Show each line of the data below that has the string "synchronisatie" in it.

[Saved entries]
-*-
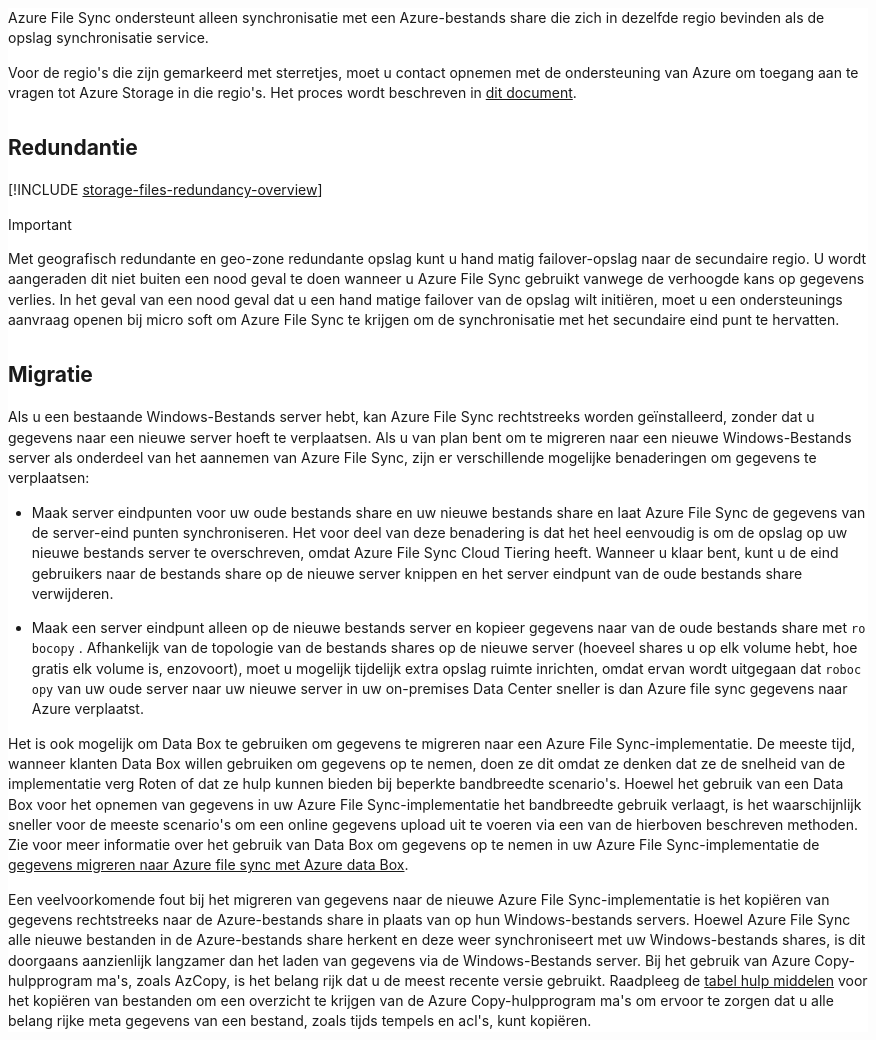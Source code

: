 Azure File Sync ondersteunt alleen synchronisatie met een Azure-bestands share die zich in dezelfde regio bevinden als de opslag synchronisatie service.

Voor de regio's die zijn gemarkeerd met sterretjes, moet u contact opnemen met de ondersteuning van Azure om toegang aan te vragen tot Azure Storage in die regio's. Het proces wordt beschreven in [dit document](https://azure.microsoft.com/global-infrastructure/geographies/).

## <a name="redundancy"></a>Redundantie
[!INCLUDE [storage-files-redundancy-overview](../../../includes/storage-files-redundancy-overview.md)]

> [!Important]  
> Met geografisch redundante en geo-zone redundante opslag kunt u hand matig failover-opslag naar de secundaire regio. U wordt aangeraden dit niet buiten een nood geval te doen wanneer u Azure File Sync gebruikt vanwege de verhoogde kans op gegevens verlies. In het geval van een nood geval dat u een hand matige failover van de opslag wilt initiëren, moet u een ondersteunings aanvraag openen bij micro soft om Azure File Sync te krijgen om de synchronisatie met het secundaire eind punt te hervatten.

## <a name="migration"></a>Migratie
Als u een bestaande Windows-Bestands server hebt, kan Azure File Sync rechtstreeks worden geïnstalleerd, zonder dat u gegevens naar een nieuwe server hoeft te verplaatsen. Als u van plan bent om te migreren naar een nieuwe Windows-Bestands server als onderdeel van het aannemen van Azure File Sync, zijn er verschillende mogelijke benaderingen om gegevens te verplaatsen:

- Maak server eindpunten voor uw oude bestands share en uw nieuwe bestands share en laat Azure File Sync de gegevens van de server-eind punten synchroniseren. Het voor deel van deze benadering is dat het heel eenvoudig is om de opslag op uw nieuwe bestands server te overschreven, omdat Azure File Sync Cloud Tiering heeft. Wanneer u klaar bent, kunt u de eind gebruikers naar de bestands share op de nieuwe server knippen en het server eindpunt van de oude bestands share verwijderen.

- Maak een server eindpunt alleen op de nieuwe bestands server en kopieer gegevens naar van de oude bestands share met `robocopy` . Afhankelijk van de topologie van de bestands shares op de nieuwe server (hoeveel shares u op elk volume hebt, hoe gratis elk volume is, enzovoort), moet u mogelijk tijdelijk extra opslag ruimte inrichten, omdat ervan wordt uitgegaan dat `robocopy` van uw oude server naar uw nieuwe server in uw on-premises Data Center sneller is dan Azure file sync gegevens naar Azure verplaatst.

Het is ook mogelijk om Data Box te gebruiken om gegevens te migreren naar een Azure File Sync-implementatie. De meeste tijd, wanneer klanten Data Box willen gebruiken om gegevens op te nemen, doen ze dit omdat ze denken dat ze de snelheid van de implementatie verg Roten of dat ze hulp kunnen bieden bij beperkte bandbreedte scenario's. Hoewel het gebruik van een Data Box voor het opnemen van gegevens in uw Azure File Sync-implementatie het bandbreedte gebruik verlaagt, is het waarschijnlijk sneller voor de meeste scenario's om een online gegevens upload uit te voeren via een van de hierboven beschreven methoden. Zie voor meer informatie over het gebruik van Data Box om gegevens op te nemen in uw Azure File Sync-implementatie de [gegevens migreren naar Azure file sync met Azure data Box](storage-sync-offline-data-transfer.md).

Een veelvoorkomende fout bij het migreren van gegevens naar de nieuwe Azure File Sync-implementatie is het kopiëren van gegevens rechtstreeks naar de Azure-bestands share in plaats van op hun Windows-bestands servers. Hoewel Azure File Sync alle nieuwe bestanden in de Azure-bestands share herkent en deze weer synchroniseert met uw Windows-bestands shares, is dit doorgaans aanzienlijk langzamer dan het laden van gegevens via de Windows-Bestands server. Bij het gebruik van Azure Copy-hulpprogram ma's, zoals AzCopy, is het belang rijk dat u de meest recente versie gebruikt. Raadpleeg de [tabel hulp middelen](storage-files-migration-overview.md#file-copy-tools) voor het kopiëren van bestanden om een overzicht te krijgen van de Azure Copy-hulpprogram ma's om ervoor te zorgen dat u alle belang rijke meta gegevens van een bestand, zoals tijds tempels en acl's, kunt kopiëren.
-*-
ANSWER FOR THIS EXERCISE
: Azure File Sync ondersteunt alleen synchronisatie met een Azure-bestands share die zich in dezelfde regio bevinden als de opslag synchronisatie service.
> Met geografisch redundante en geo-zone redundante opslag kunt u hand matig failover-opslag naar de secundaire regio. U wordt aangeraden dit niet buiten een nood geval te doen wanneer u Azure File Sync gebruikt vanwege de verhoogde kans op gegevens verlies. In het geval van een nood geval dat u een hand matige failover van de opslag wilt initiëren, moet u een ondersteunings aanvraag openen bij micro soft om Azure File Sync te krijgen om de synchronisatie met het secundaire eind punt te hervatten.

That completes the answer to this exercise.